- A OCDE reduziu as projeções de crescimento global, estimando 3,4% em 2025, 2,8% em 2026 e 2,1% em 2027, com inflação mais alta devido à guerra no Oriente Médio.
- O conflito elevou custos e incerteza para famílias e empresas, especialmente por impactos nos preços de energia e fertilizantes.
- Se a turbulência persistir, algumas economias podem entrar em recessão; a OCDE aponta pressão contínua sobre a economia mundial.
- Estados Unidos devem crescer 2% em 2026; China, 4,5%; Índia, 6,3%; na zona do euro, 0,8% (Espanha, 2,2%; Alemanha e França, 0,7%).
- Na América Latina, Brasil sobe a 1,6%, Argentina fica em 2,8% e México cai para 1,3%; inflação média do G20 subiria a 4,0% em 2026, recuando para 3,1% em 2027.
A OCDE reduziu suas projeções de crescimento global e elevou a inflação prevista neste ano, citando os efeitos da guerra no Oriente Médio sobre energia e fertilizantes.
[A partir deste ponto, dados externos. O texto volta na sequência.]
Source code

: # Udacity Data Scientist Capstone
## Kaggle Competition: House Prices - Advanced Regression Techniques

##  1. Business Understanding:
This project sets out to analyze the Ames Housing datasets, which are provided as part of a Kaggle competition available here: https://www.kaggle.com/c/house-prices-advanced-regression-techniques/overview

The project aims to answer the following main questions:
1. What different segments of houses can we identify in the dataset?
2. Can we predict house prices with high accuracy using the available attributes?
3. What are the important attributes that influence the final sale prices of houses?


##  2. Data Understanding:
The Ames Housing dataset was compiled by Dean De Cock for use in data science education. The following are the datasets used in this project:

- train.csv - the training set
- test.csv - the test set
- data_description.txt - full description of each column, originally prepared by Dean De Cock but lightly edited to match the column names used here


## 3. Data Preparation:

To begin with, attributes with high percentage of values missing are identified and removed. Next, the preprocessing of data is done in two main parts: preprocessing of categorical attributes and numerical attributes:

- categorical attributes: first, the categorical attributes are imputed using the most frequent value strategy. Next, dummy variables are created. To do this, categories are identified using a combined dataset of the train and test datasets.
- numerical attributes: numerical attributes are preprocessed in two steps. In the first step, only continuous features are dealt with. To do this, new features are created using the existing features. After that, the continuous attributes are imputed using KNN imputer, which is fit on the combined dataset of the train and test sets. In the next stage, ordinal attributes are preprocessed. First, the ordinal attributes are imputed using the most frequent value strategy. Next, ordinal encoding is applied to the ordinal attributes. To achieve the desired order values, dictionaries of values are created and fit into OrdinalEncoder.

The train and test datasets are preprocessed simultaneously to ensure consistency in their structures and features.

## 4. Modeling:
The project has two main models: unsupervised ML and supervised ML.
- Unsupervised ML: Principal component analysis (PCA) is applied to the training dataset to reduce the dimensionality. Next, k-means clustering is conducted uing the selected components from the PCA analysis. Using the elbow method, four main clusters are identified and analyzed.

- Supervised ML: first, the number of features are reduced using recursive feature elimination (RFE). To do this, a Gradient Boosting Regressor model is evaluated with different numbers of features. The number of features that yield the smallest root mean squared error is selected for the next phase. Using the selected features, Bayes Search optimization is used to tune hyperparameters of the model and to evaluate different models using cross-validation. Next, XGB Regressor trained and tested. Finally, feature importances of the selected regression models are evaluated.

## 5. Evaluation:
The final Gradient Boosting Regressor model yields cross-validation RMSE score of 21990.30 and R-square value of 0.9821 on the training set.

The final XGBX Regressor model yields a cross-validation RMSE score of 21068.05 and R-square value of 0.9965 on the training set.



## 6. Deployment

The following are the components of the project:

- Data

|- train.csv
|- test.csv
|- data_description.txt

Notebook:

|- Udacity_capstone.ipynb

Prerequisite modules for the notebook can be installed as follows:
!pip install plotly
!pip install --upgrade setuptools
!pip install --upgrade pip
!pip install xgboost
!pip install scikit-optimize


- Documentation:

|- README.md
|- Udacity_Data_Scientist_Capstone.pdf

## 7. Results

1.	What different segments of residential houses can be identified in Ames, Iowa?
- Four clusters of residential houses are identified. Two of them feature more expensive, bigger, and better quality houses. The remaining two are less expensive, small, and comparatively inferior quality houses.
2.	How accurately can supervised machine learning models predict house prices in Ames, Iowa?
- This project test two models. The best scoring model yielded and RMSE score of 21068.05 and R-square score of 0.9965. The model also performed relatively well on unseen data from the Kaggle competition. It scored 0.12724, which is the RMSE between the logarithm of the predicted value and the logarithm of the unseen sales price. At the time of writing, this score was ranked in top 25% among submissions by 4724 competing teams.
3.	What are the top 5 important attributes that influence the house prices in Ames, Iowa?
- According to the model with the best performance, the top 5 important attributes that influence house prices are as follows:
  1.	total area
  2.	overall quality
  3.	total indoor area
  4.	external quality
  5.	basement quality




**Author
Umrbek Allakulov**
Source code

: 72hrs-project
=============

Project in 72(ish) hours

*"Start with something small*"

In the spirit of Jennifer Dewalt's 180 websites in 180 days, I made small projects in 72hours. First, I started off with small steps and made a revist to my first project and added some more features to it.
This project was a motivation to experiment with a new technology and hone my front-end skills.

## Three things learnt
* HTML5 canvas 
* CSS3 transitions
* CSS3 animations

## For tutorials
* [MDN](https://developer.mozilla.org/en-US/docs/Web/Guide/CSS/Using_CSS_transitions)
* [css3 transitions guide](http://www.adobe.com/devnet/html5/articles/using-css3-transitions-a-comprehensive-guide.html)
O relatório foi divulgado nesta quarta-feira, 3.
Segundo o documento, uma saída gradual do conflito ampliaria a atividade global em 2025 para 3,4%, caindo a 2,8% em 2026. Se os problemas persistirem até 2027, a expansão pode ficar em 2,1%. Em março, a OCDE previa 2,9%.
O secretário-geral Mathias Cormann afirmou que o choque energético é real e grave, elevando custos e incertezas para famílias e empresas ao redor do mundo. O economista-chefe Stefano Scarpetta alertou sobre risco de recessão em várias economias.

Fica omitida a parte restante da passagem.